Dis, Juvin, c’est quoi, une « tête d’andouille » ?
— Quoi ?
— Ben oui, tu m’appelles toujours « tête d’andouille ». Mais c’est quoi, une andouille ?
— …
Pris au dépourvu, Julien laissa s’installer un silence pesant. Ce qu’il pouvait être agaçant, ce gamin, parfois, avec ses questions débiles ! Voyant que le jeune homme ne répondait pas, le petit insista :
— C’est méchant, une andouille ?
— Heu… non.
— Alors, c’est quoi ?
— Heu… Eh ben… Heu… C’est mignon, bien au contraire ! C’est un petit animal tout blanc, avec de très jolis reflets jaune d’or, comme le soleil. Ça a une tête toute frisée, un peu comme un caniche, tu vois, avec de magnifiques yeux verts, brillants comme des émeraudes.
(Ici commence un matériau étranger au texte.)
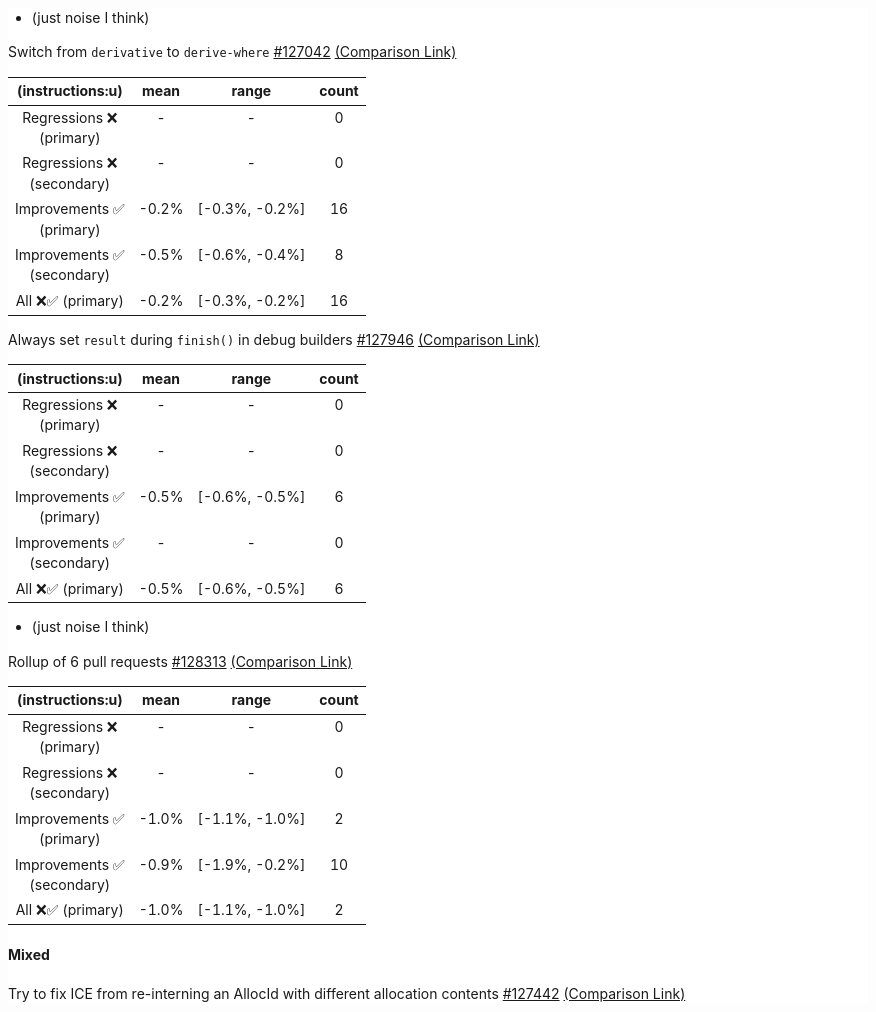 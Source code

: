 * (just noise I think)

Switch from `derivative` to `derive-where` [#127042](https://github.com/rust-lang/rust/pull/127042) [(Comparison Link)](https://perf.rust-lang.org/compare.html?start=7120fdac7a6e55a5e4b606256042890b36067052&end=2f26b2a99ab976c43d12cf57ef4a3a2c82ede286&stat=instructions:u)

| (instructions:u)                   | mean  | range          | count |
|:----------------------------------:|:-----:|:--------------:|:-----:|
| Regressions ❌ <br /> (primary)    | -     | -              | 0     |
| Regressions ❌ <br /> (secondary)  | -     | -              | 0     |
| Improvements ✅ <br /> (primary)   | -0.2% | [-0.3%, -0.2%] | 16    |
| Improvements ✅ <br /> (secondary) | -0.5% | [-0.6%, -0.4%] | 8     |
| All ❌✅ (primary)                 | -0.2% | [-0.3%, -0.2%] | 16    |


Always set `result` during `finish()` in debug builders [#127946](https://github.com/rust-lang/rust/pull/127946) [(Comparison Link)](https://perf.rust-lang.org/compare.html?start=8b6b8574f6f2fcc71ec500a52d7bf74fdaff0ed6&end=a526d7ce45fd2284e0e7c7556ccba2425b9d25e5&stat=instructions:u)

| (instructions:u)                   | mean  | range          | count |
|:----------------------------------:|:-----:|:--------------:|:-----:|
| Regressions ❌ <br /> (primary)    | -     | -              | 0     |
| Regressions ❌ <br /> (secondary)  | -     | -              | 0     |
| Improvements ✅ <br /> (primary)   | -0.5% | [-0.6%, -0.5%] | 6     |
| Improvements ✅ <br /> (secondary) | -     | -              | 0     |
| All ❌✅ (primary)                 | -0.5% | [-0.6%, -0.5%] | 6     |

* (just noise I think)

Rollup of 6 pull requests [#128313](https://github.com/rust-lang/rust/pull/128313) [(Comparison Link)](https://perf.rust-lang.org/compare.html?start=188ddf4d6a694fa263c2ff8be8f8eade659599d6&end=2cbbe8b8bb2be672b14cf741a2f0ec24a49f3f0b&stat=instructions:u)

| (instructions:u)                   | mean  | range          | count |
|:----------------------------------:|:-----:|:--------------:|:-----:|
| Regressions ❌ <br /> (primary)    | -     | -              | 0     |
| Regressions ❌ <br /> (secondary)  | -     | -              | 0     |
| Improvements ✅ <br /> (primary)   | -1.0% | [-1.1%, -1.0%] | 2     |
| Improvements ✅ <br /> (secondary) | -0.9% | [-1.9%, -0.2%] | 10    |
| All ❌✅ (primary)                 | -1.0% | [-1.1%, -1.0%] | 2     |


#### Mixed

Try to fix ICE from re-interning an AllocId with different allocation contents [#127442](https://github.com/rust-lang/rust/pull/127442) [(Comparison Link)](https://perf.rust-lang.org/compare.html?start=ee0fd6caf770e8b3baa403b4da3ef0c7e274dc21&end=ae7b1c191695f351e69ef7ad32c0897048bba73e&stat=instructions:u)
L’enfant ouvrait des yeux émerveillés :
— Ah ! Mais, alors, pourquoi j’en a jamais vu, moi, des andouilles ?
Julien, gêné, toussota :
— Hum… Hum… c’est que… heu… c’est que ça vit uniquement au Pérou ! Voilà. Et tu y es déjà allé, toi, au Pérou ?
— Non.
— Ben voilà. C’est pour ça que tu ne connais pas !
Il y avait, tout au fond de sa voix, les vents fougueux de l'Atlantique, l'écho des pluies d'automne et le murmure des feuilles de vigne dans les grandes plaines. Nostalgique, les yeux dans le vague, il poursuivit :
— Et puis, La Rochelle, son aquarium, la tour des Quatre Sergents…
— La tour d’Argent ? L’interrompit Tom, elle est vraiment en argent ? Comme dans les contes de fées ? L’enfant ouvrait de grands yeux incrédules, et Julien n’eut pas le cœur de le détromper. Avec un sourire, il affirma :
— Oui. En argent. Comme dans les contes de fées…
Le petit garçon souffla, admiratif :
— Eh ben dis donc, ça doit valoir cher, ça ! C’est le roi, qui doit être content d’avoir une tour pareille dans sa ville.